THE PROBLEM
Line by line, print the records exactly, and keep images out of the copy.

::: INFORMATION :::

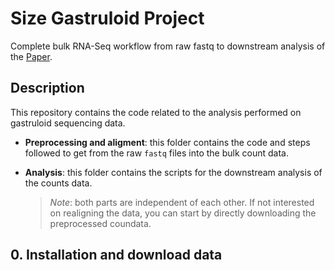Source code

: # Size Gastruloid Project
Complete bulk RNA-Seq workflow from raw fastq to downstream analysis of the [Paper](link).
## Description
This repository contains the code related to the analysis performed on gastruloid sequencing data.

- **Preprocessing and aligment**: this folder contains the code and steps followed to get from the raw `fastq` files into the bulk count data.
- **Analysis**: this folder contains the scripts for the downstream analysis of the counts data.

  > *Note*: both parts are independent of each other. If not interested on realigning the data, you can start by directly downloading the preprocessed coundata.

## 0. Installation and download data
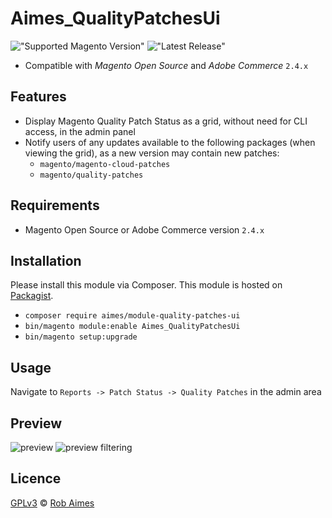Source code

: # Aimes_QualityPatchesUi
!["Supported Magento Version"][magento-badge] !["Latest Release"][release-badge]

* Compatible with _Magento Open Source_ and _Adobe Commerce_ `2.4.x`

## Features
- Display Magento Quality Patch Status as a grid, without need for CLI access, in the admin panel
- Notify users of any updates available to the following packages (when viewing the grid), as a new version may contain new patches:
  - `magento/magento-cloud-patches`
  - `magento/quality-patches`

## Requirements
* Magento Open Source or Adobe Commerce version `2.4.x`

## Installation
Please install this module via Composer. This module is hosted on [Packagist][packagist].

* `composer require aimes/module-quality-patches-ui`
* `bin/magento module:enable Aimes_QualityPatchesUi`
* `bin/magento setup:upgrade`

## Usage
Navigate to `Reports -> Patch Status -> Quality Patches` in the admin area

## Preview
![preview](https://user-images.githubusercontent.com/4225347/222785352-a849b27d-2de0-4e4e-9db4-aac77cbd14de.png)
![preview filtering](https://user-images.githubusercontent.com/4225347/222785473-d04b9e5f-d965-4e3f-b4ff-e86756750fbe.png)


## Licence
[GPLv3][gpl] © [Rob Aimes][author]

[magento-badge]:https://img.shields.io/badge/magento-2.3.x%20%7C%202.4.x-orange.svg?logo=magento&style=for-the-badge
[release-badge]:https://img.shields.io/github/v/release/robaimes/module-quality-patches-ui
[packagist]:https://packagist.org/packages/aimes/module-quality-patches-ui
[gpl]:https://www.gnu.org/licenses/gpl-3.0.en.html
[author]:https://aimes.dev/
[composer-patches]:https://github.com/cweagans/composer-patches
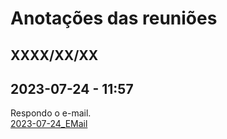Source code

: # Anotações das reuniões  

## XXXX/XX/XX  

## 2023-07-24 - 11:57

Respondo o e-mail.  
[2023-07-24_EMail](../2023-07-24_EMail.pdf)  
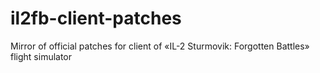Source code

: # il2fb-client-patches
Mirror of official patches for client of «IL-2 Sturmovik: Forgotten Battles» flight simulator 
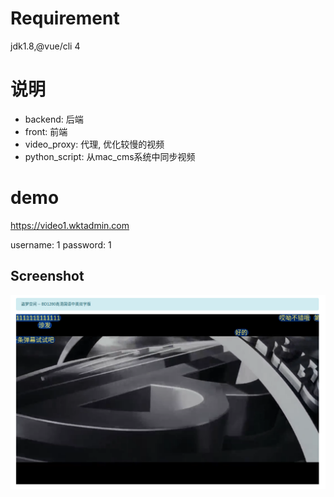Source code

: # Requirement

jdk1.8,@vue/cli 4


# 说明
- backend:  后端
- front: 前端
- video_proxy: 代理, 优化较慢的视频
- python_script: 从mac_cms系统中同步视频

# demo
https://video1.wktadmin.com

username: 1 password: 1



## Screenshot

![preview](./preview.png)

:::

OUTPUT OF THE TASK
Source code

: # Size Gastruloid Project
Complete bulk RNA-Seq workflow from raw fastq to downstream analysis of the [Paper](link).
## Description
This repository contains the code related to the analysis performed on gastruloid sequencing data.

- **Preprocessing and aligment**: this folder contains the code and steps followed to get from the raw `fastq` files into the bulk count data.
- **Analysis**: this folder contains the scripts for the downstream analysis of the counts data.

  > *Note*: both parts are independent of each other. If not interested on realigning the data, you can start by directly downloading the preprocessed coundata.

## 0. Installation and download data
Source code

: # Aimes_QualityPatchesUi
!["Supported Magento Version"][magento-badge] !["Latest Release"][release-badge]

* Compatible with _Magento Open Source_ and _Adobe Commerce_ `2.4.x`

## Features
- Display Magento Quality Patch Status as a grid, without need for CLI access, in the admin panel
- Notify users of any updates available to the following packages (when viewing the grid), as a new version may contain new patches:
  - `magento/magento-cloud-patches`
  - `magento/quality-patches`

## Requirements
* Magento Open Source or Adobe Commerce version `2.4.x`

## Installation
Please install this module via Composer. This module is hosted on [Packagist][packagist].

* `composer require aimes/module-quality-patches-ui`
* `bin/magento module:enable Aimes_QualityPatchesUi`
* `bin/magento setup:upgrade`

## Usage
Navigate to `Reports -> Patch Status -> Quality Patches` in the admin area

## Preview
![preview](https://user-images.githubusercontent.com/4225347/222785352-a849b27d-2de0-4e4e-9db4-aac77cbd14de.png)
![preview filtering](https://user-images.githubusercontent.com/4225347/222785473-d04b9e5f-d965-4e3f-b4ff-e86756750fbe.png)


## Licence
[GPLv3][gpl] © [Rob Aimes][author]

[magento-badge]:https://img.shields.io/badge/magento-2.3.x%20%7C%202.4.x-orange.svg?logo=magento&style=for-the-badge
[release-badge]:https://img.shields.io/github/v/release/robaimes/module-quality-patches-ui
[packagist]:https://packagist.org/packages/aimes/module-quality-patches-ui
[gpl]:https://www.gnu.org/licenses/gpl-3.0.en.html
[author]:https://aimes.dev/
[composer-patches]:https://github.com/cweagans/composer-patches
Source code

: # Anotações das reuniões  

## XXXX/XX/XX  

## 2023-07-24 - 11:57

Respondo o e-mail.  
[2023-07-24_EMail](../2023-07-24_EMail.pdf)  
Source code

: # il2fb-client-patches
Mirror of official patches for client of «IL-2 Sturmovik: Forgotten Battles» flight simulator 
Source code

: # Requirement

jdk1.8,@vue/cli 4


# 说明
- backend:  后端
- front: 前端
- video_proxy: 代理, 优化较慢的视频
- python_script: 从mac_cms系统中同步视频

# demo
https://video1.wktadmin.com

username: 1 password: 1



## Screenshot

![preview](./preview.png)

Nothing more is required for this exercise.